Longitudinal research could examine patterns of accommodation and outcomes over time.
Strengths
- Included both partners’ perspectives on accommodation
- Examined accommodation in relation to both individual and dyadic adjustment
- Assessed convergence and divergence of partner reports at both scale and item level
- Oversampled for presence of some PTSD symptoms
- Used psychometrically sound measures
Limitations
- Cross-sectional design precludes causal conclusions
- Sample lacked diversity in race/ethnicity, sexual orientation, military status, and couple composition, limiting generalizability
- Recruitment and data collection occurred entirely online
- Did not require a PTSD diagnosis for inclusion
Clinical Implications
The present study supports collecting reports on partner accommodation of PTSD symptoms from both members of the couple in clinical and research settings.
While patient-only reports can inform case conceptualization when the partner is unavailable, obtaining both perspectives allows for a more comprehensive understanding of how accommodation manifests and impacts the couple.
Comparing partners’ reports can reveal meaningful similarities and differences. For example, this study found differences in perceived frequency of accommodation, possibly related to symptom/behavior overtness, and differences in distress, with partners engaging in accommodation being more distressed than those being accommodated.
In couples therapy, assessing partners’ perceptions of accommodation frequency and distress can guide psychoeducation, treatment monitoring, and exploration of discrepancies.
Partners can learn supportive strategies that don’t maintain PTSD symptoms. Cognitive-Behavioral Conjoint Therapy for PTSD targets accommodation and has been shown to decrease partner accommodation in both traditional and abbreviated formats.
References
Fredman, S. J., Vorstenbosch, V., Wagner, A. C., Macdonald, A., & Monson, C. M. (2014). Partner accommodation in posttraumatic stress disorder: Initial testing of the Significant Others’ Responses to Trauma Scale (SORTS). Journal of Anxiety Disorders, 28(4), 372–381. https://doi.org/10.1016/j.janxdis.2014.04.001
Keep Learning
Questions for class discussion of this paper:
- What are some potential reasons why partners may be more distressed about engaging in accommodation compared to SMs’ distress about receiving accommodation? How might gender roles and military culture factor in?

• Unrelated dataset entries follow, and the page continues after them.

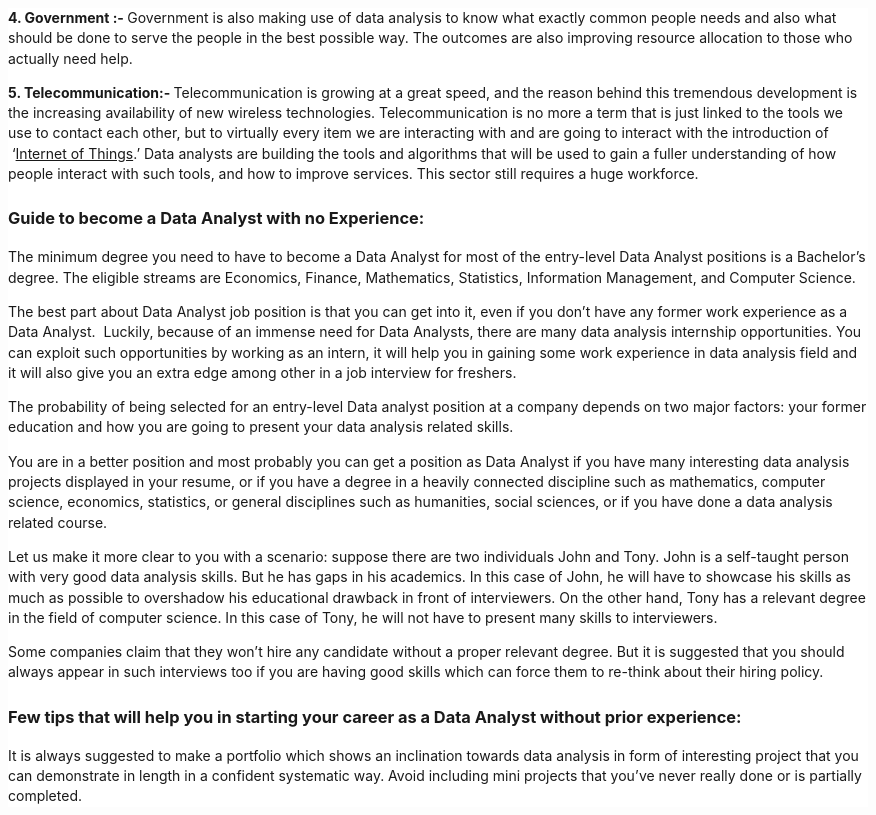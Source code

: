 **4. Government :- <span style="font-weight: 400;">Government is also making use of data analysis to know what exactly common people needs and also what should be done to serve the people in the best possible way. The outcomes are also improving resource allocation to those who actually need help.</span>**

**5. Telecommunication:- <span style="font-weight: 400;">Telecommunication is growing at a great speed, and the reason behind this tremendous development is the increasing availability of new wireless technologies. Telecommunication is no more a term that is just linked to the tools we use to contact each other, but to virtually every item we are interacting with and are going to interact with the introduction of  ‘<a href="/blog/internet-things-technology-future/" target="_blank" rel="noopener noreferrer">Internet of Things</a>.’ Data analysts are building the tools and algorithms that will be used to gain a fuller understanding of how people interact with such tools, and how to improve services. This sector still requires a huge workforce.</span>**

### **Guide to become a Data Analyst with no Experience:**

<span style="font-weight: 400;">The minimum degree you need to have to become a Data Analyst for most of the entry-level Data Analyst positions is a Bachelor’s degree. The eligible streams are Economics, Finance, Mathematics, Statistics, Information Management, and Computer Science.</span>

<span style="font-weight: 400;">The best part about Data Analyst job position is that you can get into it, even if you don’t have any former work experience as a Data Analyst.  Luckily, because of an immense need for Data Analysts, there are many data analysis internship opportunities. You can exploit such opportunities by working as an intern, it will help you in gaining some work experience in data analysis field and it will also give you an extra edge among other in a job interview for freshers.</span>

<span style="font-weight: 400;">The probability of being selected for an entry-level Data analyst position at a company depends on two major factors: your former education and how you are going to present your data analysis related skills.</span>

<span style="font-weight: 400;">You are in a better position and most probably you can get a position as Data Analyst if you have many interesting data analysis projects displayed in your resume, or if you have a degree in a heavily connected discipline such as mathematics, computer science, economics, statistics, or general disciplines such as humanities, social sciences, or if you have done a data analysis related course.</span>

<span style="font-weight: 400;">Let us make it more clear to you with a scenario: suppose there are two individuals John and Tony. John is a self-taught person with very good data analysis skills. But he has gaps in his academics. In this case of John, he will have to showcase his skills as much as possible to overshadow his educational drawback in front of interviewers. On the other hand, Tony has a relevant degree in the field of computer science. In this case of Tony, he will not have to present many skills to interviewers.</span>

<span style="font-weight: 400;">Some companies claim that they won&#8217;t hire any candidate without a proper relevant degree. But it is suggested that you should always appear in such interviews too if you are having good skills which can force them to re-think about their hiring policy.</span>

### **Few tips that will help you in starting your career as a Data Analyst without prior experience:**

<span style="font-weight: 400;">It is always suggested to make a portfolio which shows an inclination towards data analysis in form of interesting project that you can demonstrate in length in a confident systematic way. Avoid including mini projects that you’ve never really done or is partially completed.</span>
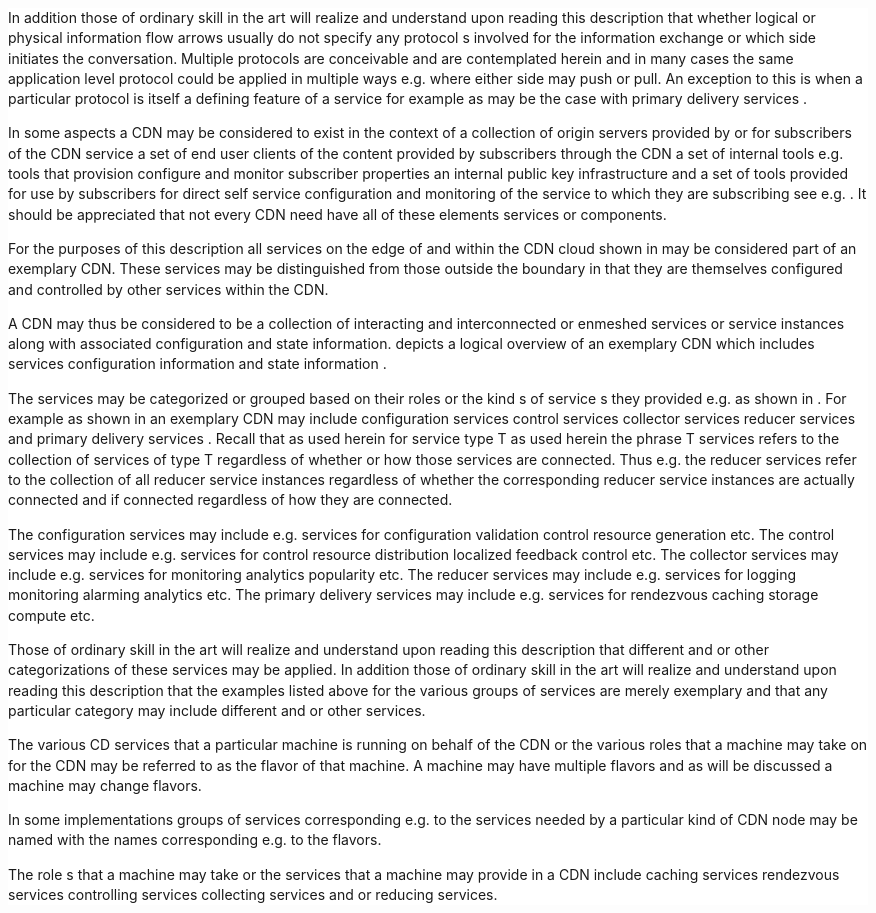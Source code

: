In addition those of ordinary skill in the art will realize and understand upon reading this description that whether logical or physical information flow arrows usually do not specify any protocol s involved for the information exchange or which side initiates the conversation. Multiple protocols are conceivable and are contemplated herein and in many cases the same application level protocol could be applied in multiple ways e.g. where either side may push or pull. An exception to this is when a particular protocol is itself a defining feature of a service for example as may be the case with primary delivery services .

In some aspects a CDN may be considered to exist in the context of a collection of origin servers provided by or for subscribers of the CDN service a set of end user clients of the content provided by subscribers through the CDN a set of internal tools e.g. tools that provision configure and monitor subscriber properties an internal public key infrastructure and a set of tools provided for use by subscribers for direct self service configuration and monitoring of the service to which they are subscribing see e.g. . It should be appreciated that not every CDN need have all of these elements services or components.

For the purposes of this description all services on the edge of and within the CDN cloud shown in may be considered part of an exemplary CDN. These services may be distinguished from those outside the boundary in that they are themselves configured and controlled by other services within the CDN.

A CDN may thus be considered to be a collection of interacting and interconnected or enmeshed services or service instances along with associated configuration and state information. depicts a logical overview of an exemplary CDN which includes services configuration information and state information .

The services may be categorized or grouped based on their roles or the kind s of service s they provided e.g. as shown in . For example as shown in an exemplary CDN may include configuration services control services collector services reducer services and primary delivery services . Recall that as used herein for service type T as used herein the phrase T services refers to the collection of services of type T regardless of whether or how those services are connected. Thus e.g. the reducer services refer to the collection of all reducer service instances regardless of whether the corresponding reducer service instances are actually connected and if connected regardless of how they are connected.

The configuration services may include e.g. services for configuration validation control resource generation etc. The control services may include e.g. services for control resource distribution localized feedback control etc. The collector services may include e.g. services for monitoring analytics popularity etc. The reducer services may include e.g. services for logging monitoring alarming analytics etc. The primary delivery services may include e.g. services for rendezvous caching storage compute etc.

Those of ordinary skill in the art will realize and understand upon reading this description that different and or other categorizations of these services may be applied. In addition those of ordinary skill in the art will realize and understand upon reading this description that the examples listed above for the various groups of services are merely exemplary and that any particular category may include different and or other services.

The various CD services that a particular machine is running on behalf of the CDN or the various roles that a machine may take on for the CDN may be referred to as the flavor of that machine. A machine may have multiple flavors and as will be discussed a machine may change flavors.

In some implementations groups of services corresponding e.g. to the services needed by a particular kind of CDN node may be named with the names corresponding e.g. to the flavors.

The role s that a machine may take or the services that a machine may provide in a CDN include caching services rendezvous services controlling services collecting services and or reducing services.
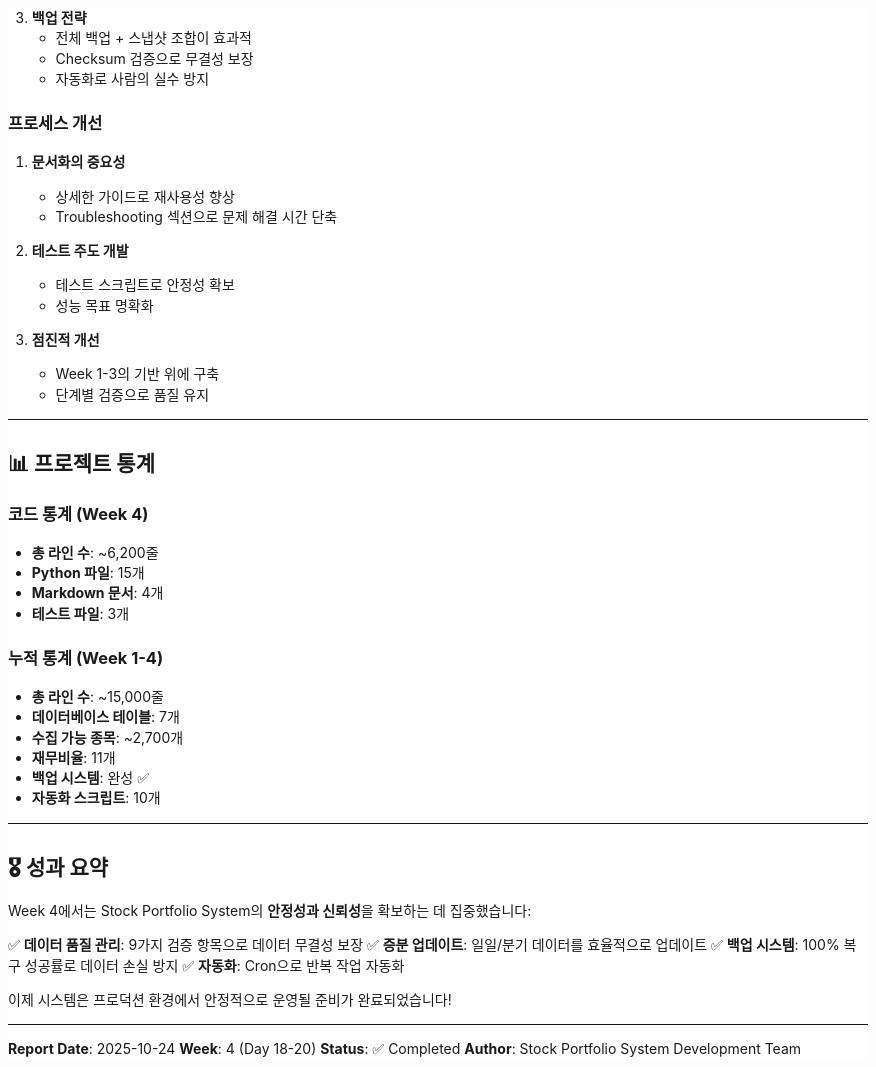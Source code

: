 3. **백업 전략**
   - 전체 백업 + 스냅샷 조합이 효과적
   - Checksum 검증으로 무결성 보장
   - 자동화로 사람의 실수 방지

### 프로세스 개선

1. **문서화의 중요성**
   - 상세한 가이드로 재사용성 향상
   - Troubleshooting 섹션으로 문제 해결 시간 단축

2. **테스트 주도 개발**
   - 테스트 스크립트로 안정성 확보
   - 성능 목표 명확화

3. **점진적 개선**
   - Week 1-3의 기반 위에 구축
   - 단계별 검증으로 품질 유지

---

## 📊 프로젝트 통계

### 코드 통계 (Week 4)

- **총 라인 수**: ~6,200줄
- **Python 파일**: 15개
- **Markdown 문서**: 4개
- **테스트 파일**: 3개

### 누적 통계 (Week 1-4)

- **총 라인 수**: ~15,000줄
- **데이터베이스 테이블**: 7개
- **수집 가능 종목**: ~2,700개
- **재무비율**: 11개
- **백업 시스템**: 완성 ✅
- **자동화 스크립트**: 10개

---

## 🎖️ 성과 요약

Week 4에서는 Stock Portfolio System의 **안정성과 신뢰성**을 확보하는 데 집중했습니다:

✅ **데이터 품질 관리**: 9가지 검증 항목으로 데이터 무결성 보장
✅ **증분 업데이트**: 일일/분기 데이터를 효율적으로 업데이트
✅ **백업 시스템**: 100% 복구 성공률로 데이터 손실 방지
✅ **자동화**: Cron으로 반복 작업 자동화

이제 시스템은 프로덕션 환경에서 안정적으로 운영될 준비가 완료되었습니다!

---

**Report Date**: 2025-10-24
**Week**: 4 (Day 18-20)
**Status**: ✅ Completed
**Author**: Stock Portfolio System Development Team
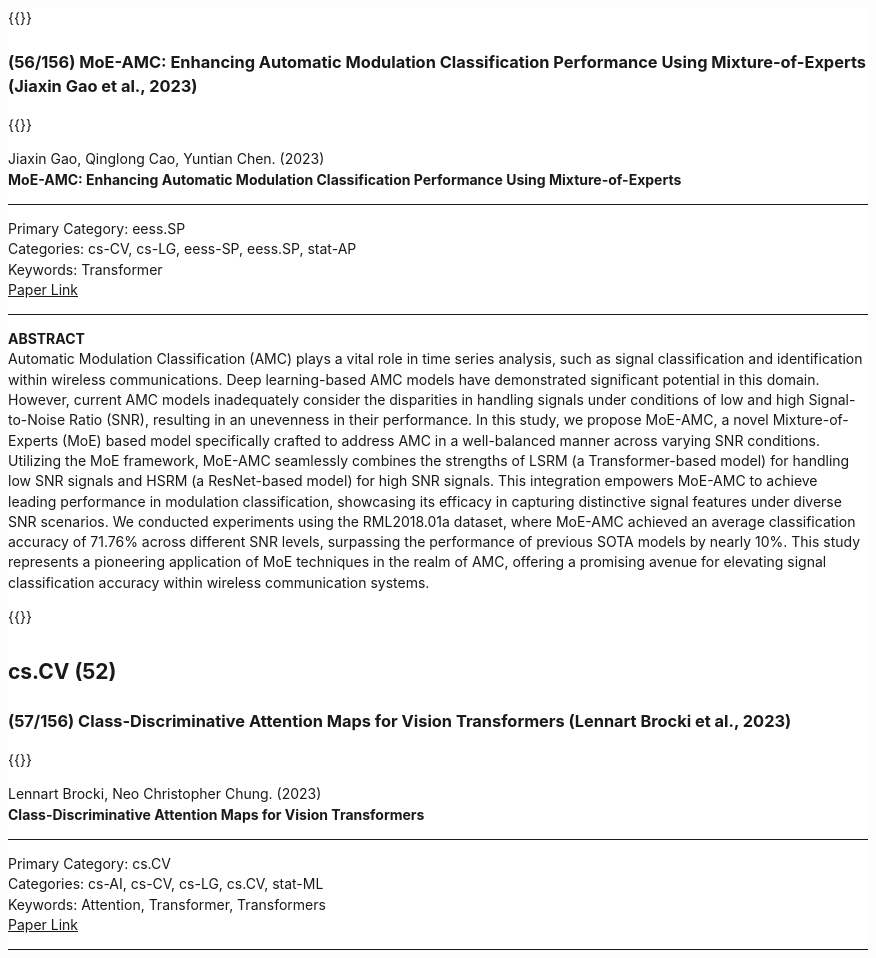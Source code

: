 {{</citation>}}


### (56/156) MoE-AMC: Enhancing Automatic Modulation Classification Performance Using Mixture-of-Experts (Jiaxin Gao et al., 2023)

{{<citation>}}

Jiaxin Gao, Qinglong Cao, Yuntian Chen. (2023)  
**MoE-AMC: Enhancing Automatic Modulation Classification Performance Using Mixture-of-Experts**  

---
Primary Category: eess.SP  
Categories: cs-CV, cs-LG, eess-SP, eess.SP, stat-AP  
Keywords: Transformer  
[Paper Link](http://arxiv.org/abs/2312.02298v1)  

---


**ABSTRACT**  
Automatic Modulation Classification (AMC) plays a vital role in time series analysis, such as signal classification and identification within wireless communications. Deep learning-based AMC models have demonstrated significant potential in this domain. However, current AMC models inadequately consider the disparities in handling signals under conditions of low and high Signal-to-Noise Ratio (SNR), resulting in an unevenness in their performance. In this study, we propose MoE-AMC, a novel Mixture-of-Experts (MoE) based model specifically crafted to address AMC in a well-balanced manner across varying SNR conditions. Utilizing the MoE framework, MoE-AMC seamlessly combines the strengths of LSRM (a Transformer-based model) for handling low SNR signals and HSRM (a ResNet-based model) for high SNR signals. This integration empowers MoE-AMC to achieve leading performance in modulation classification, showcasing its efficacy in capturing distinctive signal features under diverse SNR scenarios. We conducted experiments using the RML2018.01a dataset, where MoE-AMC achieved an average classification accuracy of 71.76% across different SNR levels, surpassing the performance of previous SOTA models by nearly 10%. This study represents a pioneering application of MoE techniques in the realm of AMC, offering a promising avenue for elevating signal classification accuracy within wireless communication systems.

{{</citation>}}


## cs.CV (52)



### (57/156) Class-Discriminative Attention Maps for Vision Transformers (Lennart Brocki et al., 2023)

{{<citation>}}

Lennart Brocki, Neo Christopher Chung. (2023)  
**Class-Discriminative Attention Maps for Vision Transformers**  

---
Primary Category: cs.CV  
Categories: cs-AI, cs-CV, cs-LG, cs.CV, stat-ML  
Keywords: Attention, Transformer, Transformers  
[Paper Link](http://arxiv.org/abs/2312.02364v1)  

---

- The study found that partner accommodation related to individual and relationship distress even in a nonclinical sample with generally low PTSD symptoms. What are the implications of this finding for prevention and early intervention efforts with military couples?
- What other factors besides PTSD symptom severity do you think could influence the level of accommodation a partner engages in and the associated distress for both partners?
- Why might there be differences in SM and partner perceptions of the frequency of certain accommodative behaviors? How could exploring these differences potentially benefit the couple?
- How could gathering data from both partners about accommodation inform clinical assessment and treatment planning for couples with one partner experiencing PTSD? What are some specific ways this information could be used in therapy?